======== Material for this exercise

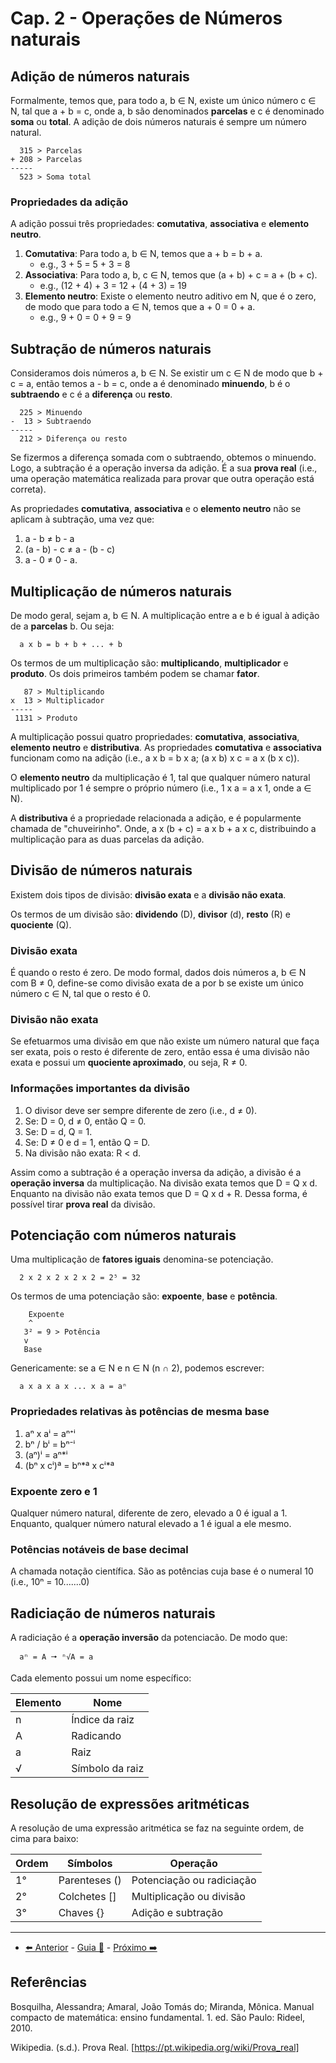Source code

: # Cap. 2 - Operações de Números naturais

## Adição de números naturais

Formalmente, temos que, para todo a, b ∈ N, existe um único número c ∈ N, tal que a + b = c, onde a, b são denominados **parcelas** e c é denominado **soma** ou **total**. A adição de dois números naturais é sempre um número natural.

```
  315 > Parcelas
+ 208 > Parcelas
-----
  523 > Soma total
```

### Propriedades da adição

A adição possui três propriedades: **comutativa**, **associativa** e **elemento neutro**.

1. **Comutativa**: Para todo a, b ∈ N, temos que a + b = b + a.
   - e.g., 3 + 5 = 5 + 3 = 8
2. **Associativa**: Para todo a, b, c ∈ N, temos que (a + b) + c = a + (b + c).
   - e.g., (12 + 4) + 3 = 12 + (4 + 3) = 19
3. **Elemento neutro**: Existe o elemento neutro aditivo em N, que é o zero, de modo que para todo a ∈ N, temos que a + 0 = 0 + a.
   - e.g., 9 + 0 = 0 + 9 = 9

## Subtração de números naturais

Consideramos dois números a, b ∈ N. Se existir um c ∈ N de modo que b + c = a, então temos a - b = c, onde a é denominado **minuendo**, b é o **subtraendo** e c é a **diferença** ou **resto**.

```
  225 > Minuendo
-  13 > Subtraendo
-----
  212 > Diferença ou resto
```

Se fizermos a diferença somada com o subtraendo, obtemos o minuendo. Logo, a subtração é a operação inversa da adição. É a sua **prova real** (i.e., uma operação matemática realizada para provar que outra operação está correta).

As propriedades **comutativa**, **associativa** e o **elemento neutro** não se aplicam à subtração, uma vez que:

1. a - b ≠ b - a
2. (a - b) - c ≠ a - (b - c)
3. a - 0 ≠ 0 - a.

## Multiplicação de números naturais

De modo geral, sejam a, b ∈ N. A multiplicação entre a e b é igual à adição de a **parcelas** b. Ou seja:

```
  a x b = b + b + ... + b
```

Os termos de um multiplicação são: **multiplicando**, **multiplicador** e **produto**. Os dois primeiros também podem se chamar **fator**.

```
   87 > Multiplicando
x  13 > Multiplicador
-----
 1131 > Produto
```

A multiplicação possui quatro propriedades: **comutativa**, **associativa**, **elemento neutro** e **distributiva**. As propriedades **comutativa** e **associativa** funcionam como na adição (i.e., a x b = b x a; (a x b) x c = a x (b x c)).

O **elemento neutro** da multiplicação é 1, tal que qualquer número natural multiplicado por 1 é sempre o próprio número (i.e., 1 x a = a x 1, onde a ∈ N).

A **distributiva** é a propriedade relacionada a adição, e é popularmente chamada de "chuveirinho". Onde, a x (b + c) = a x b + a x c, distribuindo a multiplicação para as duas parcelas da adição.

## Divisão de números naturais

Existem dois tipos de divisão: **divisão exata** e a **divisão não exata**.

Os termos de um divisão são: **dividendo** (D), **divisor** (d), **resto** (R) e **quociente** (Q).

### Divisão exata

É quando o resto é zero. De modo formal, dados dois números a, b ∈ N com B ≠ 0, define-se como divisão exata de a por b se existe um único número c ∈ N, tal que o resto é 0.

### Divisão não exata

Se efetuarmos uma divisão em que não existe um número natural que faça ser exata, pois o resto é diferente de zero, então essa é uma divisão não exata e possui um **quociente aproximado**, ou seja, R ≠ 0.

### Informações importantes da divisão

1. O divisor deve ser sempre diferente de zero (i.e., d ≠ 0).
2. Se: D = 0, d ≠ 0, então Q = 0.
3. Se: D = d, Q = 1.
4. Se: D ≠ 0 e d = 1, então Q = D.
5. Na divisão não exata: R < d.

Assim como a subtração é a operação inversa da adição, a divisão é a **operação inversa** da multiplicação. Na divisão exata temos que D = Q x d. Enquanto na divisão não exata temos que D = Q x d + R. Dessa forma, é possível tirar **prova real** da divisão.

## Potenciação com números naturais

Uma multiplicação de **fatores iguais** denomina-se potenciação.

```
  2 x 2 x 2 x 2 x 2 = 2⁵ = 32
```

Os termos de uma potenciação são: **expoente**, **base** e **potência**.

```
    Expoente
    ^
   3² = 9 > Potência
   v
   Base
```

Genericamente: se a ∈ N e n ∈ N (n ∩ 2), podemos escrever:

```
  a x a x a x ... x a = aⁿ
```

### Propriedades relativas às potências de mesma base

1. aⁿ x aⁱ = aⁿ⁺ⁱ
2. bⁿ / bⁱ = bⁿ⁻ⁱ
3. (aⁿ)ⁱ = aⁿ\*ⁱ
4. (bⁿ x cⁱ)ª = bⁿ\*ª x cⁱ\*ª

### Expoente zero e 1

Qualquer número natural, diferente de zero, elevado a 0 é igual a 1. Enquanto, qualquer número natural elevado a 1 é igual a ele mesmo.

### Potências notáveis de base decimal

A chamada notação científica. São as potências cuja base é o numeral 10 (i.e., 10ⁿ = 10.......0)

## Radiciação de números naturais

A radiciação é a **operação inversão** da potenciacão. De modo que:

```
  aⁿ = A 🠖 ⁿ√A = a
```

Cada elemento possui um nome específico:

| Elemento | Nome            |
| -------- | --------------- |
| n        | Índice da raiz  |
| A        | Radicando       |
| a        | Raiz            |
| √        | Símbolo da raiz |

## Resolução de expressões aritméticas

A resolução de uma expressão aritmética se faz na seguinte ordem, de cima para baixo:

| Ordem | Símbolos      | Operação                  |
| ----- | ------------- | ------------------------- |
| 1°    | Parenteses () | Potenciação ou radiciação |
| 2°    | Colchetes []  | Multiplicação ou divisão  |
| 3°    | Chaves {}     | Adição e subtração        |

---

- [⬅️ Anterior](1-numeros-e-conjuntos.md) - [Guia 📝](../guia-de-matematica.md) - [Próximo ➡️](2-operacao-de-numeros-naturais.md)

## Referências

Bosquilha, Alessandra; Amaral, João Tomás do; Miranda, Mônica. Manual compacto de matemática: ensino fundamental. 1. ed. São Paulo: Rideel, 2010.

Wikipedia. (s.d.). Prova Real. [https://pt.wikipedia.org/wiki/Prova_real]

================

Goal of the exercise
Those lines of the records that contain the string "total" should be identified and copied.

Task response
Formalmente, temos que, para todo a, b ∈ N, existe um único número c ∈ N, tal que a + b = c, onde a, b são denominados **parcelas** e c é denominado **soma** ou **total**. A adição de dois números naturais é sempre um número natural.
  523 > Soma total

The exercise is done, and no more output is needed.